Unfortunately, you cannot expect a mainstream company with huge overhead to operate on this premise. They gamble on 90% of their books and 90% of those are a loss - they have to scramble to cover that loss.

Personally, I think what has damaged the book trade most is when Returns were instituted. It put the publishers at the mercy of the bookstores and eliminated the risk to the bookstores - what they couldn't sell, they could return. This is not the way the business model is supposed to work. If your local grocery store can't sell a particular brand of bread, they may cease stocking it but they can't ship it back to the bakery and get their money back. They just drop the price and settle for a lower profit or even below cost to cut their losses. Bookstores may still have some 'reduced price' books, but nowhere near as many is in decades past. I used to buy a lot of 'cheap' books because my taste didn't run to best-sellers but to the odd books unlikely to find a big market.

I find it ironic that bookstores which benefited from the Return mechanism are now at risk of going under because of reduced in-store sales. What goes around, comes around.

Maggie Dana said...

Victoria:

To those in the book world, your explanation is totally on target, but try running it past the average reader who's angry at paying more for an e-book than a hard-cover and it will elicit shrugs and blank stares.

Even in today's technological world, the average reader has no clue about how a book travels from an author's imagination to a bookstore's shelf. Details such as editing, copy editing, design, and typesetting, to say nothing of promotion and distribution are foreign terms to a reader prowling the shelves of Barnes & Noble or an online bookseller's listings.

Sadly, you and those of us in the industry, are preaching to a deaf choir.

TLH said...

All this is music to my ears. Let people get upset with e-books. Maybe then they'll come to their senses and go back to REAL books. :D

~Tara

Kendall said...

Amazon's artificially low loss-leader discounts for new books seems to be the culprit in the disconnect here, not (just) the competing models. Amazon should pay more attention to prices. (I roll my eyes at a Kindle reader whining about a 60 or 99 cent difference, BTW.)
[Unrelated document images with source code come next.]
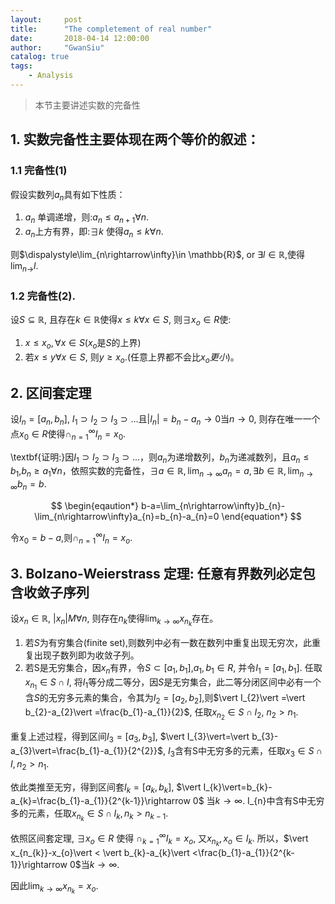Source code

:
 ```yaml
---
layout:     post
title:      "The completement of real number"
date:       2018-04-14 12:00:00
author:     "GwanSiu"
catalog: true
tags:
    - Analysis
---
```


>本节主要讲述实数的完备性

## 1. 实数完备性主要体现在两个等价的叙述：

### 1.1 完备性(1)

假设实数列${a_{n}}$具有如下性质：
1. ${a_{n}}$ 单调递增，则:$a_{n}\leq a_{n+1}\forall n.$
2. ${a_{n}}$上方有界，即:$\exists k$ 使得$a_{n}\leq k\forall n$.

则$\dispalystyle\lim_{n\rightarrow\infty}\in \mathbb{R}$, or $\exists l\in \mathbb{R}$,使得$\lim_{n\rightarrow}l$.

### 1.2 完备性(2).
设$S\subseteq \mathbb{R}$, 且存在$k\in\mathbb{R}$使得$x\leq k\forall x\in S$, 则$\exists x_{o}\in R$使:

1. $x\leq x_{o}, \forall x\in S$($x_{o}$是$S$的上界)
2. 若$x\leq y\forall x\in S$, 则$y\geq x_{o}$.(任意上界都不会比$x_{o}更小$)。

## 2. 区间套定理
设$I_{n}=[a_{n}, b_{n}]$, $I_{1}\supset I_{2}\supset I_{3}\supset ...$且$\vert I_{n}\vert =b_{n}-a_{n}\rightarrow 0$当$n\rightarrow 0$, 则存在唯一一个点$x_{0}\in R$使得$\cap_{n=1}^{\infty}I_{n}={x_{0}}$.

\textbf{证明:}因$I_{1}\supset I_{2}\supset I_{3}\supset ...$，则${a_{n}}$为递增数列，${b_{n}}$为递减数列，且$a_{n}\leq b_{1}$,$b_{n}\geq a_{1}\forall n$，依照实数的完备性，$\exists a\in\mathbb{R},\lim_{n\rightarrow\infty}a_{n}=a,\exists b\in\mathbb{R}, \lim_{n\rightarrow\infty}b_{n}=b$.

$$
\begin{eqaution*}
b-a=\lim_{n\rightarrow\infty}b_{n}-\lim_{n\rightarrow\infty}a_{n}=b_{n}-a_{n}=0
\end{equation*}
$$

令$x_{0}=b-a$,则$\cap_{n=1}^{\infty}I_{n}={x_{o}}$.

## 3. Bolzano-Weierstrass 定理: 任意有界数列必定包含收敛子序列
设$x_{n}\in \mathbb{R}$, $\vert x_{n}\vert M\forall n$, 则存在$n_{k}$使得$\lim_{k\rightarrow \infty}x_{n_{k}}$存在。

1. 若$S$为有穷集合(finite set),则数列中必有一数在数列中重复出现无穷次，此重复出现子数列即为收敛子列。
2. 若S是无穷集合，因${x_{n}}$有界，令$S\subset[a_{1},b_{1}]$,$a_{1},b_{1}\in R$, 并令$I_{1}=[a_{1},b_{1}]$. 任取$x_{n_{1}}\in S\cap I$, 将$I_{1}$等分成二等分，因$S$是无穷集合，此二等分闭区间中必有一个含$S$的无穷多元素的集合，令其为$I_{2}=[a_{2},b_{2}]$,则$\vert I_{2}\vert =\vert b_{2}-a_{2}\vert =\frac{b_{1}-a_{1}}{2}$, 任取$x_{n_{2}}\in S\cap I_{2}$, $n_{2}>n_{1}$.

重复上述过程，得到区间$I_{3}=[a_{3},b_{3}]$, $\vert I_{3}\vert=\vert b_{3}-a_{3}\vert=\frac{b_{1}-a_{1}}{2^{2}}$, $I_{3}$含有S中无穷多的元素，任取$x_{3}\in S\cap I, n_{2}>n_{1}$.

依此类推至无穷，得到区间套$I_{k}=[a_{k},b_{k}]$, $\vert I_{k}\vert=b_{k}-a_{k}=\frac{b_{1}-a_{1}}{2^{k-1}}\rightarrow 0$ 当$k\rightarrow \infty$. I_{n}中含有S中无穷多的元素，任取$x_{n_{k}}\in S\cap I_{k}, n_{k}>n_{k-1}$.

依照区间套定理, $\exists x_{o}\in R$ 使得 $\cap_{k=1}^{\infty}I_{k}={x_{o}}$, 又$x_{n_{k}},x_{o}\in I_{k}$. 所以，$\vert x_{n_{k}}-x_{o}\vert < \vert b_{k}-a_{k}\vert <\frac{b_{1}-a_{1}}{2^{k-1}}\rightarrow 0$当$k\rightarrow\infty$.

因此$\lim_{k\rightarrow\infty}x_{n_{k}}=x_{o}$.

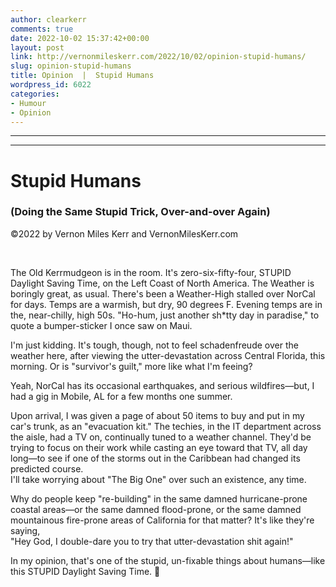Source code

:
 ```yaml
---
author: clearkerr
comments: true
date: 2022-10-02 15:37:42+00:00
layout: post
link: http://vernonmileskerr.com/2022/10/02/opinion-stupid-humans/
slug: opinion-stupid-humans
title: Opinion  |  Stupid Humans
wordpress_id: 6022
categories:
- Humour
- Opinion
---
```


* * *

* * *




# Stupid Humans




### (Doing the Same Stupid Trick, Over-and-over Again)




©2022 by Vernon Miles Kerr and VernonMilesKerr.com




 






The Old Kerrmudgeon is in the room. It's zero-six-fifty-four, STUPID Daylight Saving Time, on the Left Coast of North America. The Weather is boringly great, as usual. There's been a Weather-High stalled over NorCal for days. Temps are a warmish, but dry, 90 degrees F. Evening temps are in the, near-chilly, high 50s. "Ho-hum, just another sh*tty day in paradise," to quote a bumper-sticker I once saw on Maui.







I'm just kidding. It's tough, though, not to feel schadenfreude over the weather here, after viewing the utter-devastation across Central Florida, this morning. Or is "survivor's guilt," more like what I'm feeing?







Yeah, NorCal has its occasional earthquakes, and serious wildfires—but, I had a gig in Mobile, AL for a few months one summer.







Upon arrival, I was given a page of about 50 items to buy and put in my car's trunk, as an "evacuation kit." The techies, in the IT department across the aisle, had a TV on, continually tuned to a weather channel. They'd be trying to focus on their work while casting an eye toward that TV, all day long—to see if one of the storms out in the Caribbean had changed its predicted course.  
I'll take worrying about "The Big One" over such an existence, any time.







Why do people keep "re-building" in the same damned hurricane-prone coastal areas—or the same damned flood-prone, or the same damned mountainous fire-prone areas of California for that matter? It's like they're saying,  
"Hey God, I double-dare you to try that utter-devastation shit again!"







In my opinion, that's one of the stupid, un-fixable things about humans—like this STUPID Daylight Saving Time. 🤬









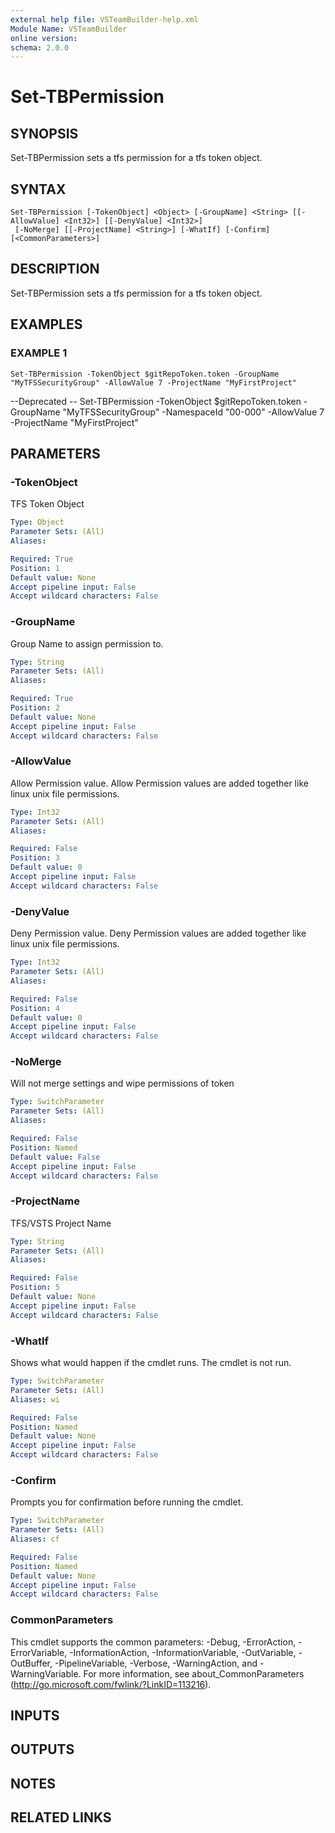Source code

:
 ```yaml
---
external help file: VSTeamBuilder-help.xml
Module Name: VSTeamBuilder
online version:
schema: 2.0.0
---
```


# Set-TBPermission

## SYNOPSIS
Set-TBPermission sets a tfs permission for a tfs token object.

## SYNTAX

```
Set-TBPermission [-TokenObject] <Object> [-GroupName] <String> [[-AllowValue] <Int32>] [[-DenyValue] <Int32>]
 [-NoMerge] [[-ProjectName] <String>] [-WhatIf] [-Confirm] [<CommonParameters>]
```

## DESCRIPTION
Set-TBPermission sets a tfs permission for a tfs token object.

## EXAMPLES

### EXAMPLE 1
```
Set-TBPermission -TokenObject $gitRepoToken.token -GroupName "MyTFSSecurityGroup" -AllowValue 7 -ProjectName "MyFirstProject"
```

--Deprecated -- Set-TBPermission -TokenObject $gitRepoToken.token -GroupName "MyTFSSecurityGroup" -NamespaceId "00-000" -AllowValue 7 -ProjectName "MyFirstProject"

## PARAMETERS

### -TokenObject
TFS Token Object

```yaml
Type: Object
Parameter Sets: (All)
Aliases:

Required: True
Position: 1
Default value: None
Accept pipeline input: False
Accept wildcard characters: False
```

### -GroupName
Group Name to assign permission to.

```yaml
Type: String
Parameter Sets: (All)
Aliases:

Required: True
Position: 2
Default value: None
Accept pipeline input: False
Accept wildcard characters: False
```

### -AllowValue
Allow Permission value. 
Allow Permission values are added together like linux unix file permissions.

```yaml
Type: Int32
Parameter Sets: (All)
Aliases:

Required: False
Position: 3
Default value: 0
Accept pipeline input: False
Accept wildcard characters: False
```

### -DenyValue
Deny Permission value. 
Deny Permission values are added together like linux unix file permissions.

```yaml
Type: Int32
Parameter Sets: (All)
Aliases:

Required: False
Position: 4
Default value: 0
Accept pipeline input: False
Accept wildcard characters: False
```

### -NoMerge
Will not merge settings and wipe permissions of token

```yaml
Type: SwitchParameter
Parameter Sets: (All)
Aliases:

Required: False
Position: Named
Default value: False
Accept pipeline input: False
Accept wildcard characters: False
```

### -ProjectName
TFS/VSTS Project Name

```yaml
Type: String
Parameter Sets: (All)
Aliases:

Required: False
Position: 5
Default value: None
Accept pipeline input: False
Accept wildcard characters: False
```

### -WhatIf
Shows what would happen if the cmdlet runs.
The cmdlet is not run.

```yaml
Type: SwitchParameter
Parameter Sets: (All)
Aliases: wi

Required: False
Position: Named
Default value: None
Accept pipeline input: False
Accept wildcard characters: False
```

### -Confirm
Prompts you for confirmation before running the cmdlet.

```yaml
Type: SwitchParameter
Parameter Sets: (All)
Aliases: cf

Required: False
Position: Named
Default value: None
Accept pipeline input: False
Accept wildcard characters: False
```

### CommonParameters
This cmdlet supports the common parameters: -Debug, -ErrorAction, -ErrorVariable, -InformationAction, -InformationVariable, -OutVariable, -OutBuffer, -PipelineVariable, -Verbose, -WarningAction, and -WarningVariable. For more information, see about_CommonParameters (http://go.microsoft.com/fwlink/?LinkID=113216).

## INPUTS

## OUTPUTS

## NOTES

## RELATED LINKS
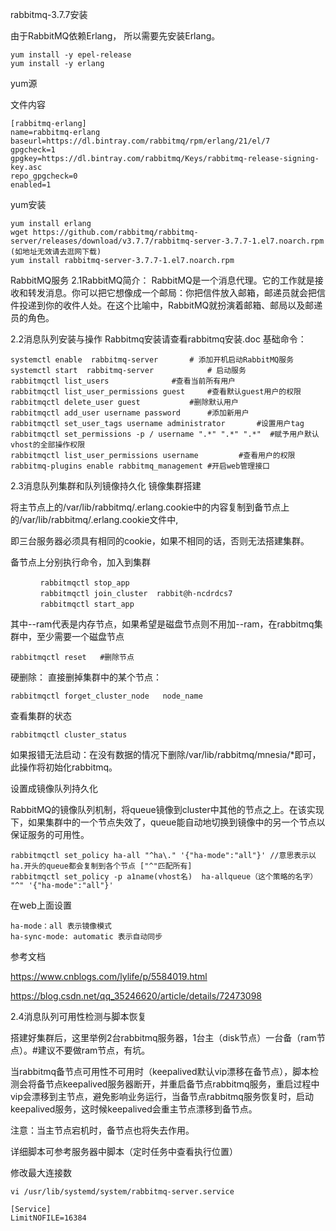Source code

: rabbitmq-3.7.7安装

由于RabbitMQ依赖Erlang， 所以需要先安装Erlang。
```
yum install -y epel-release 
yum install -y erlang 
```	
yum源

文件内容
```
[rabbitmq-erlang]
name=rabbitmq-erlang
baseurl=https://dl.bintray.com/rabbitmq/rpm/erlang/21/el/7
gpgcheck=1
gpgkey=https://dl.bintray.com/rabbitmq/Keys/rabbitmq-release-signing-key.asc
repo_gpgcheck=0
enabled=1
```

yum安装

```
yum install erlang
wget https://github.com/rabbitmq/rabbitmq-server/releases/download/v3.7.7/rabbitmq-server-3.7.7-1.el7.noarch.rpm  (如地址无效请去逛网下载)
yum install rabbitmq-server-3.7.7-1.el7.noarch.rpm
```

RabbitMQ服务
2.1RabbitMQ简介：
RabbitMQ是一个消息代理。它的工作就是接收和转发消息。你可以把它想像成一个邮局：你把信件放入邮箱，邮递员就会把信件投递到你的收件人处。在这个比喻中，RabbitMQ就扮演着邮箱、邮局以及邮递员的角色。

2.2消息队列安装与操作
Rabbitmq安装请查看rabbitmq安装.doc
基础命令：
```
systemctl enable  rabbitmq-server  		# 添加开机启动RabbitMQ服务
systemctl start  rabbitmq-server  			# 启动服务
rabbitmqctl list_users 				#查看当前所有用户
rabbitmqctl list_user_permissions guest		#查看默认guest用户的权限
rabbitmqctl delete_user guest	 		#删除默认用户
rabbitmqctl add_user username password		#添加新用户
rabbitmqctl set_user_tags username administrator	   #设置用户tag
rabbitmqctl set_permissions -p / username ".*" ".*" ".*"  #赋予用户默认vhost的全部操作权限
rabbitmqctl list_user_permissions username		   #查看用户的权限
rabbitmq-plugins enable rabbitmq_management	#开启web管理接口
```


2.3消息队列集群和队列镜像持久化
镜像集群搭建

将主节点上的/var/lib/rabbitmq/.erlang.cookie中的内容复制到备节点上的/var/lib/rabbitmq/.erlang.cookie文件中,

即三台服务器必须具有相同的cookie，如果不相同的话，否则无法搭建集群。

备节点上分别执行命令，加入到集群
```
　　　　rabbitmqctl stop_app
　　　　rabbitmqctl join_cluster  rabbit@h-ncdrdcs7
　　　　rabbitmqctl start_app
```

其中--ram代表是内存节点，如果希望是磁盘节点则不用加--ram，在rabbitmq集群中，至少需要一个磁盘节点

```
rabbitmqctl reset 	#删除节点
```

硬删除：
直接删掉集群中的某个节点：
```
rabbitmqctl forget_cluster_node   node_name
```
查看集群的状态
```
rabbitmqctl cluster_status
```

如果报错无法启动：在没有数据的情况下删除/var/lib/rabbitmq/mnesia/*即可，此操作将初始化rabbitmq。

设置成镜像队列持久化

RabbitMQ的镜像队列机制，将queue镜像到cluster中其他的节点之上。在该实现下，如果集群中的一个节点失效了，queue能自动地切换到镜像中的另一个节点以保证服务的可用性。

```
rabbitmqctl set_policy ha-all "^ha\." '{"ha-mode":"all"}' //意思表示以ha.开头的queue都会复制到各个节点 ["^"匹配所有]
rabbitmqctl set_policy -p a1name(vhost名)  ha-allqueue（这个策略的名字） "^" '{"ha-mode":"all"}'
```

在web上面设置
```
ha-mode：all 表示镜像模式
ha-sync-mode: automatic 表示自动同步
```
参考文档

https://www.cnblogs.com/lylife/p/5584019.html

https://blog.csdn.net/qq_35246620/article/details/72473098

2.4消息队列可用性检测与脚本恢复

搭建好集群后，这里举例2台rabbitmq服务器，1台主（disk节点）一台备（ram节点）。#建议不要做ram节点，有坑。


当rabbitmq备节点可用性不可用时（keepalived默认vip漂移在备节点），脚本检测会将备节点keepalived服务器断开，并重启备节点rabbitmq服务，重启过程中vip会漂移到主节点，避免影响业务运行，当备节点rabbitmq服务恢复时，启动keepalived服务，这时候keepalived会重主节点漂移到备节点。

注意：当主节点宕机时，备节点也将失去作用。

详细脚本可参考服务器中脚本（定时任务中查看执行位置）

修改最大连接数

```
vi /usr/lib/systemd/system/rabbitmq-server.service

[Service]
LimitNOFILE=16384
```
I mean, occasionally I've seen the Amazon 'bargain' hardcovers (not sure if they're remainders or just absurdly-discounted), resulting in a paperback costing a lot more than the the paperback. No one goes ballistic over that; if they notice, they just wisely buy the cheaper version, and it's not even news. This is similar--Amazon coming up with oddball pricing that makes prices for two formats look wonky when compared side-by-side.

IMHO, anyway. :-)

Akhen1khan2 aka Jack Eason said...

In answer to Maggie Dana:

All the reader really cares about Maggie is whether or not the book is their kind of reading. It is not until you become a published author yourself that you realize that your contribution to the process by writing that novel is just one very tiny part of the whole process.

In answer to TLH:

I love 'real books' to. But we all have to move with the times. In my own case, I soon came to the realization that the Kindle version of my novel will outsell the paperback version, purely because of its lower price, and by the fact that Ebook readers like Kindle and Nook are the way of the future in literature... :)

Jim said...

I had heard people "say" (without doing research in advance) that e-books sometimes sold for the same as the paperback/hardcover. That didn't make sense to me. I'm glad to see that my book's e-book version is about $10 on Amazon for a list price book of $19.99. The paperbacks are selling for $13-$17 or so depending on which online source you go to. I'd rather get the true story told so I'm glad to see the pricing that way for the Kindle readers!

Blessings!
Jim
www.itwasoutoflove.com

Brendan said...

I am unsure if you believe the culprit is either the old retail model or the new agency model for e-books.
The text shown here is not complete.